President Barack Obama’s national healthcare program signed up more than 7 million people by the end of March, the president said on Tuesday, notching a rare victory after a months-long, glitch-filled rollout of the law.
“This law is doing what it’s supposed to do,” said the President in Rosa Garden event Tuesday.
“It’s helping people from coast to coast, all of which makes the lengths to which critics have gone to scare people or undermine the law or try to repeal the law without offering any plausible alternative so hard to understand.”
Nevertheless, Obama claimed victory at a White House ceremony, saying the program approved by Congress in 2010 – with no Republican support and vilified relentlessly by the GOP as government overreach – has been a force for good.
“The law’s not perfect,” Obama said. “We’ve had to make adjustments along the way. The implementation, especially with the website, has had its share of problems.”
The enrollment period began anemically in October with a faltering federal website and ended with a crush of people trying to beat Monday’s deadline to get coverage. Not everyone who has selected a health plan has paid for it yet, officials said.
But Obama also said that problems with the site are no longer relevant when it comes to the law’s effectiveness.
“Press, I want you to anticipate, there will be some moment when the website is down, and it will be on all your front pages,” Obama said. “It’s gonna happen. It won’t be news.”
The 7.1 million figure does not include the millions who have signed up for coverage through the law’s Medicaid expansion, which remains accessible after the end of open enrollment to those who qualify.
Congressional Republicans weren’t impressed by the number and were quick to highlight outstanding questions including how many of the enrollees had seen their plans canceled because of the new law; how many people saw their premiums go down, and how many people who selected plans actually completed the process and paid their premiums, says Reuters.

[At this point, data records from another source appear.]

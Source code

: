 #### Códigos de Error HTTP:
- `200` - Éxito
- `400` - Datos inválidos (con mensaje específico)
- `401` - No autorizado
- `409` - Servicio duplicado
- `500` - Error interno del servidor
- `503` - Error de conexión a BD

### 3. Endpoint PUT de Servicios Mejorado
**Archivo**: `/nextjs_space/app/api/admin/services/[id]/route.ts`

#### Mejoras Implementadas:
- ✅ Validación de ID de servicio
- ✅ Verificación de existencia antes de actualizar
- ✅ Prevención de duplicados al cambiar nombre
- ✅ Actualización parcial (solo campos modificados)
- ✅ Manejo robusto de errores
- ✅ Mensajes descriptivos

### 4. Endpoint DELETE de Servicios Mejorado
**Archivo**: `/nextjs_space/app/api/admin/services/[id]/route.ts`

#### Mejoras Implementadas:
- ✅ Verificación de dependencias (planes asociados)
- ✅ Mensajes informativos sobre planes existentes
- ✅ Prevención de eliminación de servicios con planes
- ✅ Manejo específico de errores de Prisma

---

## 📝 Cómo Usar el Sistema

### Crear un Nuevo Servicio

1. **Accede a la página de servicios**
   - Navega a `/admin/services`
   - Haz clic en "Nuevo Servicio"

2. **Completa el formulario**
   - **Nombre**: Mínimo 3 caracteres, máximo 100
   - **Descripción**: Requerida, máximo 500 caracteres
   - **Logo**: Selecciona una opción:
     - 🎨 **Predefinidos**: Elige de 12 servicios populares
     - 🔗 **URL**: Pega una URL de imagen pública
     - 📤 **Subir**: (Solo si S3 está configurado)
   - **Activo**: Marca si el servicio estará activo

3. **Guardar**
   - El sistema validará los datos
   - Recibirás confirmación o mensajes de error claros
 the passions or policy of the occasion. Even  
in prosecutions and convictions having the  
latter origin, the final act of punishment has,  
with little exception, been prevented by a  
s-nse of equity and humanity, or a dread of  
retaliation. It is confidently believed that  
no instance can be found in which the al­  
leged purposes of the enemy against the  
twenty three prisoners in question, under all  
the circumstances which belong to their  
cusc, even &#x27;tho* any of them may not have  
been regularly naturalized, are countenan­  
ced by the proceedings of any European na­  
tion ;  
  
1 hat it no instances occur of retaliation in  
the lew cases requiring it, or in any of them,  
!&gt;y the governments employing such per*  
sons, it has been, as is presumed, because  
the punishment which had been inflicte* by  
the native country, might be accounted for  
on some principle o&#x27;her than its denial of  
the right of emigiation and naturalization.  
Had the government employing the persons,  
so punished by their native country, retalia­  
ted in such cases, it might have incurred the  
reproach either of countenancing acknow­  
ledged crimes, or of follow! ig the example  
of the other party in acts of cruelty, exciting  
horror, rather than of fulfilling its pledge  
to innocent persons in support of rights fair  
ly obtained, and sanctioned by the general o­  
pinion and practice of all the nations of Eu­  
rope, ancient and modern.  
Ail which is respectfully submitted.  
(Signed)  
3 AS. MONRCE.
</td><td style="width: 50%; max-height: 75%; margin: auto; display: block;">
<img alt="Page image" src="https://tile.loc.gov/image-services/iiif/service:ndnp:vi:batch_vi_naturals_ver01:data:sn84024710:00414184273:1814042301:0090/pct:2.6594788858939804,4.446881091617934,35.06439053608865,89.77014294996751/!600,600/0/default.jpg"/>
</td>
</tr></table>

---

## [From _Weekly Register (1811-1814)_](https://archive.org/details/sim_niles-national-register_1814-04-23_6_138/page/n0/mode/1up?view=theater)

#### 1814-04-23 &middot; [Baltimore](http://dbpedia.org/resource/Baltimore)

“We don’t know of course, exactly what they have signed up for, we don’t know how many have paid. What we do know is that all across the country our constituents are having an unpleasant interaction with Obamacare,” Senate Minority Leader Mitch McConnell (R-Ky.) said in a statement.
“Whether they can sign up for a policy or not, they are discovering, of course, higher premiums, a higher deductible. Many of them are losing their jobs and so it is really is a tragedy for the country both for the healthcare providers and the consumers.”
Obamacare’s primary goal is to reduce the ranks of the 45 million uninsured. It remains to be seen how that figure will be affected, though anecdotal evidence suggests many have enrolled. Until now, many Americans with pre-existing conditions had to pay sky-high prices for insurance, if they could get any at all. Often, insurers branded them “uninsurable.”
The Affordable Care Act, which Congress passed in 2010 without GOP support, is considered Obama’s signature domestic initiative.